El
mundo de hoy – como, en general, todos los mundos – pretende
engañarnos. Es malvado, camufla lo urgente como importante. Y
nosotros, cual necios, caemos siempre en la trampa en un ejercicio de
contumacia desmedida. Desechamos lo trascendente para centrarnos en
lo superficialmente útil; desechamos lo maravilloso para
garantizarnos una cómoda – entendiendo comodidad como molicie –
supervivencia.
Los
minutos inmediatamente anteriores a un examen, ya sea éste escolar o
universitario, son minutos de gritos desesperados, de nervios a flor
de piel, de lágrimas incomprensibles. “¡Voy a suspender!”, “¡no
me lo sé!” son las oraciones más repetidas.
Estos
gritos, estas lágrimas, esta desesperación anteriormente
enunciada, no es fútil, no es banal. Refleja la forma en que el
hombre de nuestro tiempo, quizás por pura inclinación natural, ha
decidido vivir. Refleja el triunfo de lo útil, de lo superficial.
Refleja el fracaso de lo trascendente, el declive de aquello que es
útil en sentido más profundo.
De
este modo, pueden concebirse los exámenes en dos niveles de realidad
estrechamente relacionados y, a la vez, separados por un abismal
océano. En el primer nivel, los exámenes tienden a ser tomados por
los alumnos como un simple folio en el que vomitar las palabras que
antes han, con escasa fruición, engullido; como una simple prueba
que hay que superar para, en un futuro, contar los fajos de billetes
por millones. En el segundo nivel, el examen se considera una
oportunidad. Una oportunidad para cultivar – o seguir cultivando –
el pensamiento creativo, una oportunidad para ser, de verdad y no
sólo en apariencia, hombres.
Claro
está que el primer nivel es indispensable, pero reducir la realidad
a éste nos convierte en meros animales inmersos en la encarnizada
lucha por sobrevivir, nos convierte en seres planos, superficiales y
banales.
El
segundo nivel de la realidad, por el contrario, es un nivel de
oportunidades, de misterio, no de problemas. Requiere un cultivo
constante, un verdadero interés. Esto es que, cuando el alumno haga
un examen, se asombre, vea lo maravilloso de sus palabras; dude,
fruto de su incapacidad para abarcar la compleja y diversa realidad
con sus palabras.
Quizás
sea la ambición, rayana en la codicia, la que lleve a casi todos los
alumnos a concebir los exámenes como una prueba cuya superación es
indispensable para ganar dinero, para que sus padres no los
reprendan. Quizás sea la propia naturaleza (¡quién ha dicho que la
ambición codiciosa no sea natural!) la que nos lleva a mirar los
exámenes en el primer nivel de la realidad.
Sin
embargo, incluso aceptando la ambición como algo natural en el ser
humano, el alumno ha de ir más allá. Debe ser capaz de convertir
ese supuestamente natural instinto de la ambición en algo más
profundo, más sofisticado, que hacinar montañas y montañas de
billetes en una caja fuerte. Debe ser capaz de traducir su ambición
en ansias por convertirse en un verdadero ser humano, en ansias por
saber – no por engullir y regurgitar palabras que no comprende –
en ansias por alcanzar la Verdad.
Y
es que la Verdad, la felicidad, ese fin al que tiende todo ser humano
de forma inmanente, no entiende ni de urgencias ni de utilidades.

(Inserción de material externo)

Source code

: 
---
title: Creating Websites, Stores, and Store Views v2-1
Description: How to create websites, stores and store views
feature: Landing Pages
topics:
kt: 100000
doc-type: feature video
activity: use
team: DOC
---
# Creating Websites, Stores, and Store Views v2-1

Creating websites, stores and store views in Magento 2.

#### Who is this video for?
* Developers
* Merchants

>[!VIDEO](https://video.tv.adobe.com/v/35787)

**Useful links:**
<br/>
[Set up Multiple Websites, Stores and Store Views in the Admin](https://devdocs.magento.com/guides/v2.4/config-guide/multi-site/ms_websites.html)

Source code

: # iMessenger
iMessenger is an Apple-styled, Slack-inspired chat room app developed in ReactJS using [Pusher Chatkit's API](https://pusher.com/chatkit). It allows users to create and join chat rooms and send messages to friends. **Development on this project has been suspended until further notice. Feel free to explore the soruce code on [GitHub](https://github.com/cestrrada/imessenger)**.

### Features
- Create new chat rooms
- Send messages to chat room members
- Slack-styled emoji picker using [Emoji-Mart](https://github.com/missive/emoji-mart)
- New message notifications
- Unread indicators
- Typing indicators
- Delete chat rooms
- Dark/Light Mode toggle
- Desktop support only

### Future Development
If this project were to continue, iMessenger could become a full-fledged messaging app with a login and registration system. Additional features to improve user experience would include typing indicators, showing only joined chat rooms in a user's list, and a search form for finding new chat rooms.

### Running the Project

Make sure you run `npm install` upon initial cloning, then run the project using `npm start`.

¿Quién sabe? Tal vez los exámenes sean un buen comienzo.
*
Esta entrada corresponde a un examen que el autor hizo en la
asignatura Introducción a los Estudios Universitarios. En esta
prueba, el profesor nos instó a escribir sobre los exámenes en
general atendiendo a la distinción de los dos niveles de la realidad
que Alfonso López Quintás hace en algunos de sus libros.